[Instructions to follow]: In the records below, find the line that contains "Profesores: https://forms.gle/QqQBtRnYo7UzU8RbA <br/>" and the line that contains "Gradient Boosting Regression."; write out exactly those two lines and everything between them, without the pictures.
=======
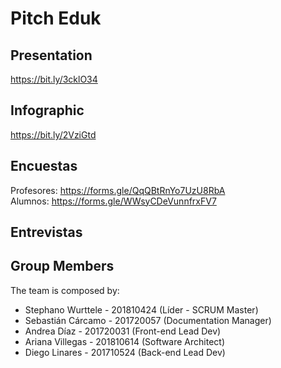 # Pitch Eduk
## Presentation
https://bit.ly/3cklO34

## Infographic
https://bit.ly/2VziGtd

## Encuestas
Profesores: https://forms.gle/QqQBtRnYo7UzU8RbA <br/>
Alumnos: https://forms.gle/WWsyCDeVunnfrxFV7

## Entrevistas

## Group Members

The team is composed by:

* Stephano Wurttele - 201810424 (Líder - SCRUM Master)
* Sebastián Cárcamo - 201720057 (Documentation Manager)
* Andrea Díaz - 201720031 (Front-end Lead Dev)
* Ariana Villegas - 201810614 (Software Architect)
* Diego Linares - 201710524 (Back-end Lead Dev)
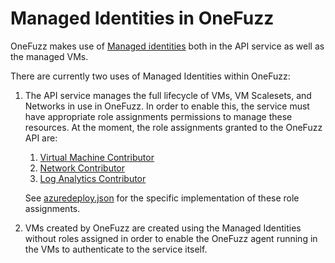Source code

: # Managed Identities in OneFuzz

OneFuzz makes use of
[Managed identities](https://docs.microsoft.com/en-us/azure/active-directory/managed-identities-azure-resources/overview)
both in the API service as well as the managed VMs.

There are currently two uses of Managed Identities within OneFuzz:

1. The API service manages the full lifecycle of VMs, VM Scalesets, and Networks
   in use in OneFuzz. In order to enable this, the service must have appropriate
   role assignments permissions to manage these resources. At the moment, the
   role assignments granted to the OneFuzz API are:

   1. [Virtual Machine Contributor](https://docs.microsoft.com/en-us/azure/role-based-access-control/built-in-roles#virtual-machine-contributor)
   1. [Network Contributor](https://docs.microsoft.com/en-us/azure/role-based-access-control/built-in-roles#network-contributor)
   1. [Log Analytics Contributor](https://docs.microsoft.com/en-us/azure/role-based-access-control/built-in-roles#log-analytics-contributor)

   See [azuredeploy.json](../src/deployment/azuredeploy.json) for the specific
   implementation of these role assignments.

1. VMs created by OneFuzz are created using the Managed Identities without roles
   assigned in order to enable the OneFuzz agent running in the VMs to
   authenticate to the service itself.
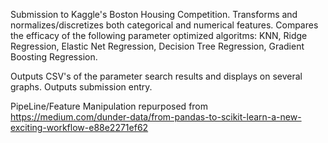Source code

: Submission to Kaggle's Boston Housing Competition. 
Transforms and normalizes/discretizes both categorical and numerical features.
Compares the efficacy of the following parameter optimized algoritms:
  KNN,
  Ridge Regression,
  Elastic Net Regression,
  Decision Tree Regression,
  Gradient Boosting Regression.
  
Outputs CSV's of the parameter search results and displays on several graphs.
Outputs submission entry.

PipeLine/Feature Manipulation repurposed from https://medium.com/dunder-data/from-pandas-to-scikit-learn-a-new-exciting-workflow-e88e2271ef62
=======
[Problem solution]:
Profesores: https://forms.gle/QqQBtRnYo7UzU8RbA <br/>
Alumnos: https://forms.gle/WWsyCDeVunnfrxFV7

## Entrevistas

## Group Members

The team is composed by:

* Stephano Wurttele - 201810424 (Líder - SCRUM Master)
* Sebastián Cárcamo - 201720057 (Documentation Manager)
* Andrea Díaz - 201720031 (Front-end Lead Dev)
* Ariana Villegas - 201810614 (Software Architect)
* Diego Linares - 201710524 (Back-end Lead Dev)
Source code

: # Managed Identities in OneFuzz

OneFuzz makes use of
[Managed identities](https://docs.microsoft.com/en-us/azure/active-directory/managed-identities-azure-resources/overview)
both in the API service as well as the managed VMs.

There are currently two uses of Managed Identities within OneFuzz:

1. The API service manages the full lifecycle of VMs, VM Scalesets, and Networks
   in use in OneFuzz. In order to enable this, the service must have appropriate
   role assignments permissions to manage these resources. At the moment, the
   role assignments granted to the OneFuzz API are:

   1. [Virtual Machine Contributor](https://docs.microsoft.com/en-us/azure/role-based-access-control/built-in-roles#virtual-machine-contributor)
   1. [Network Contributor](https://docs.microsoft.com/en-us/azure/role-based-access-control/built-in-roles#network-contributor)
   1. [Log Analytics Contributor](https://docs.microsoft.com/en-us/azure/role-based-access-control/built-in-roles#log-analytics-contributor)

   See [azuredeploy.json](../src/deployment/azuredeploy.json) for the specific
   implementation of these role assignments.

1. VMs created by OneFuzz are created using the Managed Identities without roles
   assigned in order to enable the OneFuzz agent running in the VMs to
   authenticate to the service itself.
Source code

: Submission to Kaggle's Boston Housing Competition. 
Transforms and normalizes/discretizes both categorical and numerical features.
Compares the efficacy of the following parameter optimized algoritms:
  KNN,
  Ridge Regression,
  Elastic Net Regression,
  Decision Tree Regression,
  Gradient Boosting Regression.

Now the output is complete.